-- Supplied data --
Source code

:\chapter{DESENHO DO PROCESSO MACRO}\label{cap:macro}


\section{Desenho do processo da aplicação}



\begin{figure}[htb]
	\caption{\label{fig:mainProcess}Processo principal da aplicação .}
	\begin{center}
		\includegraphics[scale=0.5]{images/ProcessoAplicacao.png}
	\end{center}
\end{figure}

* * *

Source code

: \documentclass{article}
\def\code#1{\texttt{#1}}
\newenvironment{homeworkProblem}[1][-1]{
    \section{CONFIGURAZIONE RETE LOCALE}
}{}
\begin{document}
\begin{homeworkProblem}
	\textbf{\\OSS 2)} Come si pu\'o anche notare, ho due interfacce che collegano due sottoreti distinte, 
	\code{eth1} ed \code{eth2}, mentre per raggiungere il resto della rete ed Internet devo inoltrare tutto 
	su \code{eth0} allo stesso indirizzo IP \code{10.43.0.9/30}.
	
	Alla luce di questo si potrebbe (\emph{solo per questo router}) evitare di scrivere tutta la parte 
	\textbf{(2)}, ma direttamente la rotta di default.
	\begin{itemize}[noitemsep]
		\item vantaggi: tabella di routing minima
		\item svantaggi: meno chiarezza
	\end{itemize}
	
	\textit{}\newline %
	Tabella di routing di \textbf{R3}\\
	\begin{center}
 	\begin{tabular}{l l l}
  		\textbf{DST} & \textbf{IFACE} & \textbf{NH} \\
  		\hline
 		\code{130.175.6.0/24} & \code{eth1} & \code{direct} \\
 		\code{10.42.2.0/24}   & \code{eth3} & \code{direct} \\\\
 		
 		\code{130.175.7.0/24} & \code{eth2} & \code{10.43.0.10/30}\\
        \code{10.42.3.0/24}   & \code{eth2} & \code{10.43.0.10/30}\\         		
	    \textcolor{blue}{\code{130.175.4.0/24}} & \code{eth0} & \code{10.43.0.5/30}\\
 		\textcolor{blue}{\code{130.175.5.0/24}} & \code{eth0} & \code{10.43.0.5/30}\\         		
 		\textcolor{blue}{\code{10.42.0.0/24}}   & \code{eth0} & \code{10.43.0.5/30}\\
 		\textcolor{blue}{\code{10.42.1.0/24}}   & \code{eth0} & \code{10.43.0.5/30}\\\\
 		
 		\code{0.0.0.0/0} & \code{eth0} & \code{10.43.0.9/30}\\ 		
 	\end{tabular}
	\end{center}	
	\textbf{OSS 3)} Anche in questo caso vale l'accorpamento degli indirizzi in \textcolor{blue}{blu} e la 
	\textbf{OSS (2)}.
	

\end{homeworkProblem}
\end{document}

...

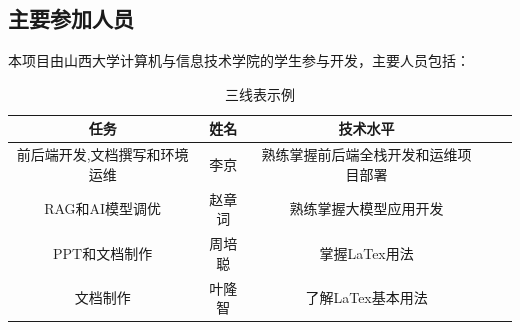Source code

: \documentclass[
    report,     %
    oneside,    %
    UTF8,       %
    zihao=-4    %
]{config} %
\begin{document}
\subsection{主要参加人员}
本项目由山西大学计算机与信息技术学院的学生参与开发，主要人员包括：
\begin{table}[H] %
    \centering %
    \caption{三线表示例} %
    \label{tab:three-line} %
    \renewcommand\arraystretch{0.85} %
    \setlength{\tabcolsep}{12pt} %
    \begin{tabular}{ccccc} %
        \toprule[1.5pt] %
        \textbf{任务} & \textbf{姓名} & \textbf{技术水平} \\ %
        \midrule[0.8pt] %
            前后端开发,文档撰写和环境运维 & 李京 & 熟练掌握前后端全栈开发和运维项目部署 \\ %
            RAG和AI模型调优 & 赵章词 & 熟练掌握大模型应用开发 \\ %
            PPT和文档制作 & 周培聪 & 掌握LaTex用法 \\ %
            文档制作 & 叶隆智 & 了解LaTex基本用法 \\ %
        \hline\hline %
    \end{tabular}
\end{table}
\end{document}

-- Problem details --
Read the listing. Copy each line that has the word "questo" in it.

-- Exercise solution --
	Alla luce di questo si potrebbe (\emph{solo per questo router}) evitare di scrivere tutta la parte 
	\textbf{OSS 3)} Anche in questo caso vale l'accorpamento degli indirizzi in \textcolor{blue}{blu} e la 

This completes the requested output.